▶ PROBLEM DETAILS: What do the lines from the top of the data through the line with "hand, is superb!" say? Quote them exactly and include both ends.

┏━━

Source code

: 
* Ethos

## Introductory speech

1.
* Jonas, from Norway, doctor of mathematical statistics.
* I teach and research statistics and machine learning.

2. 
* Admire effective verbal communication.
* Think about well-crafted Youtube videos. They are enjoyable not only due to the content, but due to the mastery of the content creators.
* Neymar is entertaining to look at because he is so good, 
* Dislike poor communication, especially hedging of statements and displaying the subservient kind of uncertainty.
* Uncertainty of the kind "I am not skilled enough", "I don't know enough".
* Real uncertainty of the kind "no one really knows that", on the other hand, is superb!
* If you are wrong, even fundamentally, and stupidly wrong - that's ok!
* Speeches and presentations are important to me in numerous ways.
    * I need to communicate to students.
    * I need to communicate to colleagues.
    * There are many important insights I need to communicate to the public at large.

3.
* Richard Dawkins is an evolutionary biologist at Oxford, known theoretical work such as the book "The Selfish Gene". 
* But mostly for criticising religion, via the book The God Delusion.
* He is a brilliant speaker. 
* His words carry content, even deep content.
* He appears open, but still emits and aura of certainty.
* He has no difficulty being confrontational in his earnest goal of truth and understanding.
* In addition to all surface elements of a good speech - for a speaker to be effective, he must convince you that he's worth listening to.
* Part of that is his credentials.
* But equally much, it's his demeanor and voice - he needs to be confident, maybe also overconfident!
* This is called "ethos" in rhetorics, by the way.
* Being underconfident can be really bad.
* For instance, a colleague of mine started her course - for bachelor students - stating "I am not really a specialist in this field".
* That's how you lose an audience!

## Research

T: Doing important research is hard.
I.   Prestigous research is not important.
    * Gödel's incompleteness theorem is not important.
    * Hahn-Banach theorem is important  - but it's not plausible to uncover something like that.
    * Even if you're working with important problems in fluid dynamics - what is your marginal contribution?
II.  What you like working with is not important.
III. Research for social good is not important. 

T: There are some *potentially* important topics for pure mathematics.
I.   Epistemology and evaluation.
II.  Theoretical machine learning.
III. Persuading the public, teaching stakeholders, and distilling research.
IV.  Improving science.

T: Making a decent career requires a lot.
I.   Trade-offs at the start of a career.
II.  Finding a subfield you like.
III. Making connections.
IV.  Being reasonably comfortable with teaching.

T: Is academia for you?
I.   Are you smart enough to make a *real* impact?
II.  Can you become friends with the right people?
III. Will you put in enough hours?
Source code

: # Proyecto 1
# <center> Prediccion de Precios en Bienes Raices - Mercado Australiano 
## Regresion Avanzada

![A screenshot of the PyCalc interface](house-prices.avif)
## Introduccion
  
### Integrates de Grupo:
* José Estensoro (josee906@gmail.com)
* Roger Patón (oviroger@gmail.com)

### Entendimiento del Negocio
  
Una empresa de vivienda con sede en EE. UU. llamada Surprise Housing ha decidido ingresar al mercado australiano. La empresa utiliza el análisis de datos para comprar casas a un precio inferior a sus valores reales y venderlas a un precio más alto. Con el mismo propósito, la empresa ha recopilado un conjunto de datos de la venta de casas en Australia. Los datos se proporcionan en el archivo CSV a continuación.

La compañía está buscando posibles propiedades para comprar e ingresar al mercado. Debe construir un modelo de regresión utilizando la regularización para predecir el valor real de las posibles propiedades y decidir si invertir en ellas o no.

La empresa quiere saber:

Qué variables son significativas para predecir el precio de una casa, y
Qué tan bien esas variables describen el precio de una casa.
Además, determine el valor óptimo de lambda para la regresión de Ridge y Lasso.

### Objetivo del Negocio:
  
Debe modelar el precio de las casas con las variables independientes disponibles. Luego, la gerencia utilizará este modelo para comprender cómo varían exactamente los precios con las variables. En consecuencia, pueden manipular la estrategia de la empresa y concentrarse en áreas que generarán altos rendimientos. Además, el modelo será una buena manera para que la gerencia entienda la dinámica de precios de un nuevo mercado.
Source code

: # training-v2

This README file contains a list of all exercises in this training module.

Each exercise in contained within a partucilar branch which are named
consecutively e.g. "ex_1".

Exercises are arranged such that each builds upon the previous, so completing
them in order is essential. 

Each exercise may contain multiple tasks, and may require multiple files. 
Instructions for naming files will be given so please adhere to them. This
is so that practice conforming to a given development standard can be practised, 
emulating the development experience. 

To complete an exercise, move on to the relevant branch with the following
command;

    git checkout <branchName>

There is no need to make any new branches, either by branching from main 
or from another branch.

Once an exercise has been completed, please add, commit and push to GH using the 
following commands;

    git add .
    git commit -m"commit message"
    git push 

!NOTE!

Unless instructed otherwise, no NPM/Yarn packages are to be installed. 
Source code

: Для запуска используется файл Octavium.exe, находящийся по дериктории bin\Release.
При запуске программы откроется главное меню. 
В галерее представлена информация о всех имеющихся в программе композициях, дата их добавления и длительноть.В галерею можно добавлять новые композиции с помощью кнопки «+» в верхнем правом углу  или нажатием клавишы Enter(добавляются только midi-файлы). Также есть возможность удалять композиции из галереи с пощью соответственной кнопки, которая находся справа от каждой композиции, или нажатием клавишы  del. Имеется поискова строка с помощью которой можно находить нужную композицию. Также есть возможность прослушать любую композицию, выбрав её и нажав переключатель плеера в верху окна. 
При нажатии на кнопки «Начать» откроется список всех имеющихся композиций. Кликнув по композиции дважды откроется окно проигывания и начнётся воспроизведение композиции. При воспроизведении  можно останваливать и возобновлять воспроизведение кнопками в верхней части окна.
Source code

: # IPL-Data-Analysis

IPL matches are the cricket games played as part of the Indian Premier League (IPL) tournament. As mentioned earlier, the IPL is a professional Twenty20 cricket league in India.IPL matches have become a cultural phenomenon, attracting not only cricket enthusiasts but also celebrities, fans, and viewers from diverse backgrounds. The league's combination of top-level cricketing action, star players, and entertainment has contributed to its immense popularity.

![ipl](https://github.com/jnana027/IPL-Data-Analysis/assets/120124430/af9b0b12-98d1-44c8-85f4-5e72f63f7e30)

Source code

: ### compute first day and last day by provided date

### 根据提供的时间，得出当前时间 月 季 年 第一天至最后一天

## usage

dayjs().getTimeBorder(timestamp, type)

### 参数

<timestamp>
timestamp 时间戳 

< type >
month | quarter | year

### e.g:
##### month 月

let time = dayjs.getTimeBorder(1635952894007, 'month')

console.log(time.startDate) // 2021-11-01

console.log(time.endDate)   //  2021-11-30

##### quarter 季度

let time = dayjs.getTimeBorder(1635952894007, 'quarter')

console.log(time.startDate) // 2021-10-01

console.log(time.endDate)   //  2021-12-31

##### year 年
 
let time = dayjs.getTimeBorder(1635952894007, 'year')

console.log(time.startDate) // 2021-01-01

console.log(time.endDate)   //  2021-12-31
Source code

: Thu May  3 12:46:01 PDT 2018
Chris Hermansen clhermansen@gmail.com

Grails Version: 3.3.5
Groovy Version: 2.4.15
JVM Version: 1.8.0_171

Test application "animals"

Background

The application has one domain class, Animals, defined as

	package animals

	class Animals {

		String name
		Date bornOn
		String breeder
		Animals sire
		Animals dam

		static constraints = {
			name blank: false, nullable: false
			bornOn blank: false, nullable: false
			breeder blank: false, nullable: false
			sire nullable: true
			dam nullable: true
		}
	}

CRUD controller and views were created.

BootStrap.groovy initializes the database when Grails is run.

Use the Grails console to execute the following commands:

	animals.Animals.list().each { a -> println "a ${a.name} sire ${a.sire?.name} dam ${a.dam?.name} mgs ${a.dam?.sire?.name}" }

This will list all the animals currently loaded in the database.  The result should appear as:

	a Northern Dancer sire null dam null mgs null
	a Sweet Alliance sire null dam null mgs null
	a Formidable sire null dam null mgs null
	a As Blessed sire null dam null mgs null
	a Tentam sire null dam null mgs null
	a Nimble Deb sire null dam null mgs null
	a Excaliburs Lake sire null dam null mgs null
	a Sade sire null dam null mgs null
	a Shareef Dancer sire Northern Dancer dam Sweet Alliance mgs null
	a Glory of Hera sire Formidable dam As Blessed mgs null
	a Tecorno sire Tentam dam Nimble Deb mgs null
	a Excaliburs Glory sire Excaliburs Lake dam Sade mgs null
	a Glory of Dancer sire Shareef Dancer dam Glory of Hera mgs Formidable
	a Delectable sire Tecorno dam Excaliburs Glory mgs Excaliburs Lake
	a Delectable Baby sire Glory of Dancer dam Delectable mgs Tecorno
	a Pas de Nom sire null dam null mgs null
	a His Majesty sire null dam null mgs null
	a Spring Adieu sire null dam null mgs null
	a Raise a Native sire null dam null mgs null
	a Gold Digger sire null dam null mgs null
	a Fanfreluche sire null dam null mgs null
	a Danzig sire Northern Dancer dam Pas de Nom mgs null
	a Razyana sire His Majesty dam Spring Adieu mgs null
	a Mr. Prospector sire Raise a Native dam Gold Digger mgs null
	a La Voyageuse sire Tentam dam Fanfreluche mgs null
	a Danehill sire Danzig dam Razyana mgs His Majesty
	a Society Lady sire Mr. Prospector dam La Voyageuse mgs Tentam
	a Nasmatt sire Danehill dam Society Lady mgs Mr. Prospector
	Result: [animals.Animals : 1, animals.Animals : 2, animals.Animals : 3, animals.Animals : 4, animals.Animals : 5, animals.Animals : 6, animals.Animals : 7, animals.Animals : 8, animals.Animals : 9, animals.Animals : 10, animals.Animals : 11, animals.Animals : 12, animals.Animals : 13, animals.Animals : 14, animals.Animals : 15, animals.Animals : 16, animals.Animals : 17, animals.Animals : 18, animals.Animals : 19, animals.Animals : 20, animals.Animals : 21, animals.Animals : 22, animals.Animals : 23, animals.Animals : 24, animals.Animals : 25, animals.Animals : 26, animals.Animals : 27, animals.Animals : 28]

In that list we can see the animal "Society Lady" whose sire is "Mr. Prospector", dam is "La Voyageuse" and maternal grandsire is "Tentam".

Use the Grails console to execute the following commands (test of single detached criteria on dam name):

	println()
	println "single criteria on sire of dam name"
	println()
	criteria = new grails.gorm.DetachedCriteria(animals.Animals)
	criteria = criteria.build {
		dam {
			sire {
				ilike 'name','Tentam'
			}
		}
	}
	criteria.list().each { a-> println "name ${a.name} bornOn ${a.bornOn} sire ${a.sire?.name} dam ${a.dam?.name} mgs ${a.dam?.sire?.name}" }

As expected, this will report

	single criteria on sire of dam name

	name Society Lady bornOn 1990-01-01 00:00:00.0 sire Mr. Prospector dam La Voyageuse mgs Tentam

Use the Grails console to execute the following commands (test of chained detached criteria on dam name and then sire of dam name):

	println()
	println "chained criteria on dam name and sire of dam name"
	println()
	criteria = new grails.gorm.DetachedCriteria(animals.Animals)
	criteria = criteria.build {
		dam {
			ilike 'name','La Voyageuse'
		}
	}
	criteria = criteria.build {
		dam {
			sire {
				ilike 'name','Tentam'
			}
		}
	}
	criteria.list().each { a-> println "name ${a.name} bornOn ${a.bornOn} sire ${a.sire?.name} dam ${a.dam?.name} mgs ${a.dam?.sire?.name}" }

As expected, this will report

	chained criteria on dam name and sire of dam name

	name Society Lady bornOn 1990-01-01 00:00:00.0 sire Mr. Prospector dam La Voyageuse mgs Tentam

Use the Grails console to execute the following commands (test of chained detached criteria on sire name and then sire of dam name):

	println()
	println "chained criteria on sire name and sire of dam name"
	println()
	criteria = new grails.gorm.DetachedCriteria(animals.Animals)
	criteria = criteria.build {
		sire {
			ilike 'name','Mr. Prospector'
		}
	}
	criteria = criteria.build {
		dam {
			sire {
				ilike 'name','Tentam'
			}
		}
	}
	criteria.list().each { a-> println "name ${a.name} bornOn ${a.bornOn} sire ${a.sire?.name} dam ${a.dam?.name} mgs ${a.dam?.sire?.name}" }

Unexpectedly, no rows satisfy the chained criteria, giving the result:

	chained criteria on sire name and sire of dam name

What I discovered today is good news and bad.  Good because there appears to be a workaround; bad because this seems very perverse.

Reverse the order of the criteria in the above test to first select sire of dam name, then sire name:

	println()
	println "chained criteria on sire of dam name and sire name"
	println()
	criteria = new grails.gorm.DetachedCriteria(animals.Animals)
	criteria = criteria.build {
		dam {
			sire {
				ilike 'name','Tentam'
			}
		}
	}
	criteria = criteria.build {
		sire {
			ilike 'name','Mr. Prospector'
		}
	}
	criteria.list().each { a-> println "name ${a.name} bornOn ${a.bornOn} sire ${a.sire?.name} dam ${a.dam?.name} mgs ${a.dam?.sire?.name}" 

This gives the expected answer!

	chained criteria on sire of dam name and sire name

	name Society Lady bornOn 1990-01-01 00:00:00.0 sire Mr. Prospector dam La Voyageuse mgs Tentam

┗━━

▶ YOUR SOLUTION:
Source code

: 
* Ethos

## Introductory speech

1.
* Jonas, from Norway, doctor of mathematical statistics.
* I teach and research statistics and machine learning.

2. 
* Admire effective verbal communication.
* Think about well-crafted Youtube videos. They are enjoyable not only due to the content, but due to the mastery of the content creators.
* Neymar is entertaining to look at because he is so good, 
* Dislike poor communication, especially hedging of statements and displaying the subservient kind of uncertainty.
* Uncertainty of the kind "I am not skilled enough", "I don't know enough".
* Real uncertainty of the kind "no one really knows that", on the other hand, is superb!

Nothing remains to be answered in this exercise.